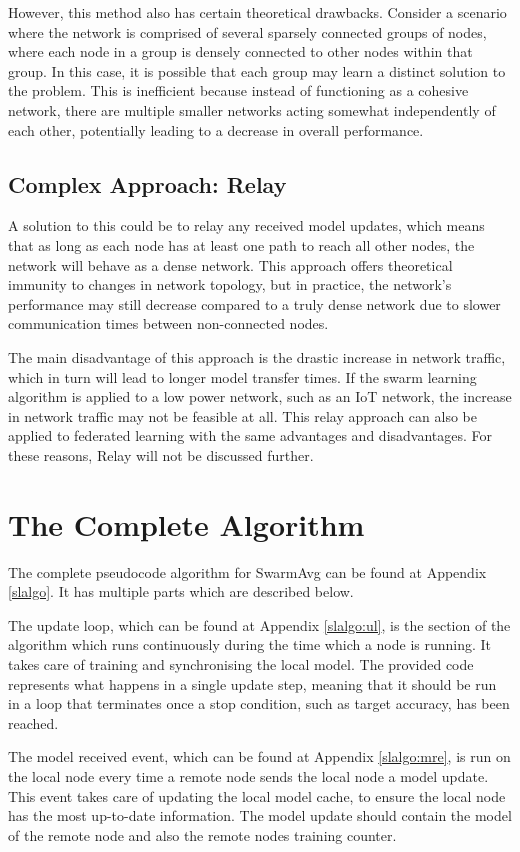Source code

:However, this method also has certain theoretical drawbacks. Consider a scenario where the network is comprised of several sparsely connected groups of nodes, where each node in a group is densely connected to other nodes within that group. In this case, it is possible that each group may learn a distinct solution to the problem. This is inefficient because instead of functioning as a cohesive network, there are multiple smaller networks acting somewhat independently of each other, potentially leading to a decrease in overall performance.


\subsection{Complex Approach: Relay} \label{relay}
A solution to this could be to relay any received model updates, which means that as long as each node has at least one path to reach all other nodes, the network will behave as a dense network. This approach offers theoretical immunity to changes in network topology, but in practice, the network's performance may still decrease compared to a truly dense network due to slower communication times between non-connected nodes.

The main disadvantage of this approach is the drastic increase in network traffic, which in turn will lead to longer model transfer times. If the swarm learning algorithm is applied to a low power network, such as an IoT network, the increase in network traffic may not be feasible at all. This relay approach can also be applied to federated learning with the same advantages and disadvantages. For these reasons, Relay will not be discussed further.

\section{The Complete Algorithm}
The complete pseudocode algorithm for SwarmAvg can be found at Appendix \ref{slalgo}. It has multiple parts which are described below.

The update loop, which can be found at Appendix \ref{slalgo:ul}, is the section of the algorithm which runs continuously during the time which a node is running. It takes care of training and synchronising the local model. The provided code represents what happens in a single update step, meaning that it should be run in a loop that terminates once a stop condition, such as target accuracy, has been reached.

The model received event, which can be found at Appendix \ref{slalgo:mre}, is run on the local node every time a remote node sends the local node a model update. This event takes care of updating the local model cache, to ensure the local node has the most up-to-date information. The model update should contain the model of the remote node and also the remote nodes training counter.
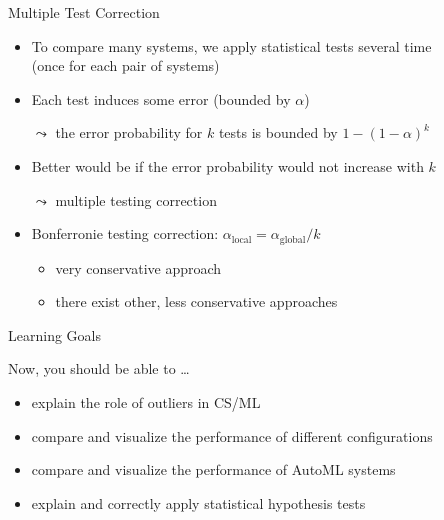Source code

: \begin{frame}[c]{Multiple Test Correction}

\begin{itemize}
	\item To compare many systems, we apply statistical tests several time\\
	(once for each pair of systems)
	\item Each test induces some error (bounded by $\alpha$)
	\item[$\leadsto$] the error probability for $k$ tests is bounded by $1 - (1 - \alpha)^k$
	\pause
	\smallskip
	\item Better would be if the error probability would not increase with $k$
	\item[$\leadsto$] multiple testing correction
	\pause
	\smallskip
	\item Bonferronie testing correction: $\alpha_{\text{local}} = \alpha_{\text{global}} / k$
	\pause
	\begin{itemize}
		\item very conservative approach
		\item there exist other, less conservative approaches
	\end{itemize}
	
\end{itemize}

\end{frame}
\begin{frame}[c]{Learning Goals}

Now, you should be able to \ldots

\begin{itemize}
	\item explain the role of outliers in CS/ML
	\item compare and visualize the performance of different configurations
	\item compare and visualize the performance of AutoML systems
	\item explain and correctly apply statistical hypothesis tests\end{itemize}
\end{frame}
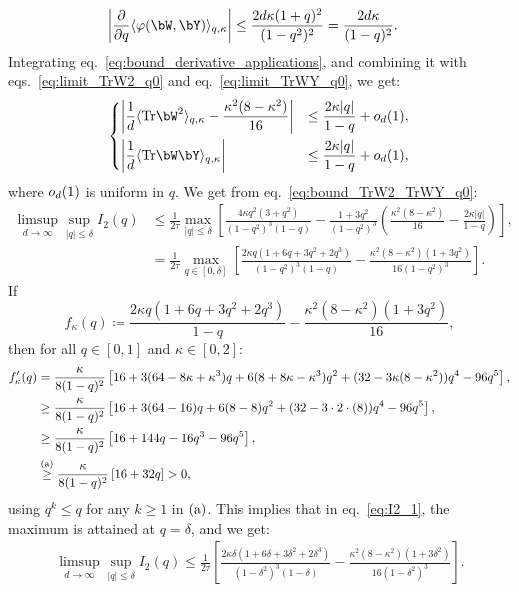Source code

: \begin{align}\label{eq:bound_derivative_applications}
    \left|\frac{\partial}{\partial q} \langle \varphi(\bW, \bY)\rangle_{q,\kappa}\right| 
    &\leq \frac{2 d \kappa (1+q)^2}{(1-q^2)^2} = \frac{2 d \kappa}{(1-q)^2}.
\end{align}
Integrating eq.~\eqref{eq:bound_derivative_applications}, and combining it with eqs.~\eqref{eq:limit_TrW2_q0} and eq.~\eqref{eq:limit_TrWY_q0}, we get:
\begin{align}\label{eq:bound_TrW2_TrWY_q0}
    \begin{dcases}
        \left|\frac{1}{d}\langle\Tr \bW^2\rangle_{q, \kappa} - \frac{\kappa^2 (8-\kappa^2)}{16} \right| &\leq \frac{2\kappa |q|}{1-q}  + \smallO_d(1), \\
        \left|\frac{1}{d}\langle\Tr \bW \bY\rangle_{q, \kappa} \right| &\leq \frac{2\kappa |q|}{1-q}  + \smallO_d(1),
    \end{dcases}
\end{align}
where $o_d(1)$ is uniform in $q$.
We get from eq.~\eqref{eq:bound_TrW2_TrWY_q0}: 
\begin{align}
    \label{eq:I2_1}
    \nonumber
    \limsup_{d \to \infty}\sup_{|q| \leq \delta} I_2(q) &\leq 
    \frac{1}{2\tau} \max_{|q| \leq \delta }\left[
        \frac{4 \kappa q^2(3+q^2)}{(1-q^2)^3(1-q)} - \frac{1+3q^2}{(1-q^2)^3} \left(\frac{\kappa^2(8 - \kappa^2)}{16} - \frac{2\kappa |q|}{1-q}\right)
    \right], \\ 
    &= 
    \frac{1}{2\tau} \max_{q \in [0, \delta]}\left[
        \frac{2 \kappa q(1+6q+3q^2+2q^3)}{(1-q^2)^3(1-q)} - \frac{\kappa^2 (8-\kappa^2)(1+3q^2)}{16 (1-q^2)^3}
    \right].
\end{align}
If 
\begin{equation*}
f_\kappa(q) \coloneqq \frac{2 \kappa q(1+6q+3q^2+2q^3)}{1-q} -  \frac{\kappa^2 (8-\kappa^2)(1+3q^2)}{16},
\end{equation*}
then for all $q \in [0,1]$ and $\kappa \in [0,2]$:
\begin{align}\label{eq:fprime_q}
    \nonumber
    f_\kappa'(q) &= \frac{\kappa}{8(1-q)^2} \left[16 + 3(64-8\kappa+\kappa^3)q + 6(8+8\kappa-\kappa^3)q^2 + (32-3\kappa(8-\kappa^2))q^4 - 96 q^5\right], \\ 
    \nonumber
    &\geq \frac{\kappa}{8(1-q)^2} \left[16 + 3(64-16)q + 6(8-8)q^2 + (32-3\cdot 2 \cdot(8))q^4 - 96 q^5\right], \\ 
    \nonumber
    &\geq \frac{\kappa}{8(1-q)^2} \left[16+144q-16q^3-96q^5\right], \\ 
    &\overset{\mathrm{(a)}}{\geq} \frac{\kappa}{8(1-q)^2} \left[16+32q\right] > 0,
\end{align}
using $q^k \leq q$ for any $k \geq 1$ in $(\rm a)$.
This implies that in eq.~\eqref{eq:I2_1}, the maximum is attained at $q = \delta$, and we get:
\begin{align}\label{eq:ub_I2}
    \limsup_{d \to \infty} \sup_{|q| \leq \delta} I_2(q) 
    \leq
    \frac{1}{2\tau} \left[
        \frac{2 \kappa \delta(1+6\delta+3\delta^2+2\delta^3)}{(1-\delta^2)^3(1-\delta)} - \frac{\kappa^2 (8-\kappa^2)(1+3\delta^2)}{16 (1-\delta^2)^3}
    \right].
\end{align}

__TASK OBJECTIVE__: Give back the lines word for word, from the very first in the material above to the one that has "The update loop, which", both included, without the pictures.

__RESPONSE TO THIS EXERCISE__:
Source code

:However, this method also has certain theoretical drawbacks. Consider a scenario where the network is comprised of several sparsely connected groups of nodes, where each node in a group is densely connected to other nodes within that group. In this case, it is possible that each group may learn a distinct solution to the problem. This is inefficient because instead of functioning as a cohesive network, there are multiple smaller networks acting somewhat independently of each other, potentially leading to a decrease in overall performance.


\subsection{Complex Approach: Relay} \label{relay}
A solution to this could be to relay any received model updates, which means that as long as each node has at least one path to reach all other nodes, the network will behave as a dense network. This approach offers theoretical immunity to changes in network topology, but in practice, the network's performance may still decrease compared to a truly dense network due to slower communication times between non-connected nodes.

The main disadvantage of this approach is the drastic increase in network traffic, which in turn will lead to longer model transfer times. If the swarm learning algorithm is applied to a low power network, such as an IoT network, the increase in network traffic may not be feasible at all. This relay approach can also be applied to federated learning with the same advantages and disadvantages. For these reasons, Relay will not be discussed further.

\section{The Complete Algorithm}
The complete pseudocode algorithm for SwarmAvg can be found at Appendix \ref{slalgo}. It has multiple parts which are described below.

The update loop, which can be found at Appendix \ref{slalgo:ul}, is the section of the algorithm which runs continuously during the time which a node is running. It takes care of training and synchronising the local model. The provided code represents what happens in a single update step, meaning that it should be run in a loop that terminates once a stop condition, such as target accuracy, has been reached.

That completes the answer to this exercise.